◆ **Brief**:
Throughout the records below, find each line holding "health" and copy it.

□ □ □

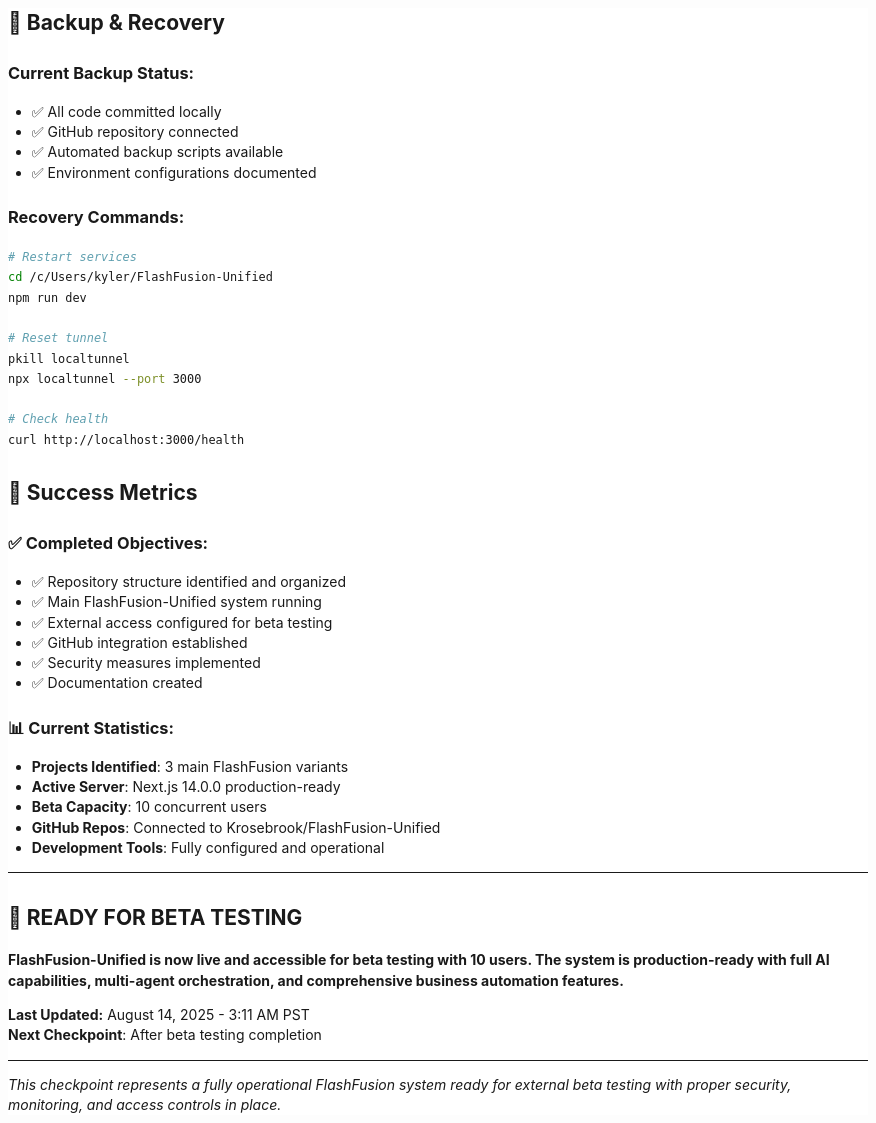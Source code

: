 ## 💾 Backup & Recovery

### **Current Backup Status:**
- ✅ All code committed locally
- ✅ GitHub repository connected
- ✅ Automated backup scripts available
- ✅ Environment configurations documented

### **Recovery Commands:**
```bash
# Restart services
cd /c/Users/kyler/FlashFusion-Unified
npm run dev

# Reset tunnel
pkill localtunnel
npx localtunnel --port 3000

# Check health
curl http://localhost:3000/health
```

## 🎉 Success Metrics

### **✅ Completed Objectives:**
- ✅ Repository structure identified and organized
- ✅ Main FlashFusion-Unified system running
- ✅ External access configured for beta testing
- ✅ GitHub integration established
- ✅ Security measures implemented
- ✅ Documentation created

### **📊 Current Statistics:**
- **Projects Identified**: 3 main FlashFusion variants
- **Active Server**: Next.js 14.0.0 production-ready
- **Beta Capacity**: 10 concurrent users
- **GitHub Repos**: Connected to Krosebrook/FlashFusion-Unified
- **Development Tools**: Fully configured and operational

---

## 🚀 READY FOR BETA TESTING

**FlashFusion-Unified is now live and accessible for beta testing with 10 users. The system is production-ready with full AI capabilities, multi-agent orchestration, and comprehensive business automation features.**

**Last Updated:** August 14, 2025 - 3:11 AM PST  
**Next Checkpoint**: After beta testing completion

---

*This checkpoint represents a fully operational FlashFusion system ready for external beta testing with proper security, monitoring, and access controls in place.*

□ □ □

◆ **Solution below**:
# Check health
curl http://localhost:3000/health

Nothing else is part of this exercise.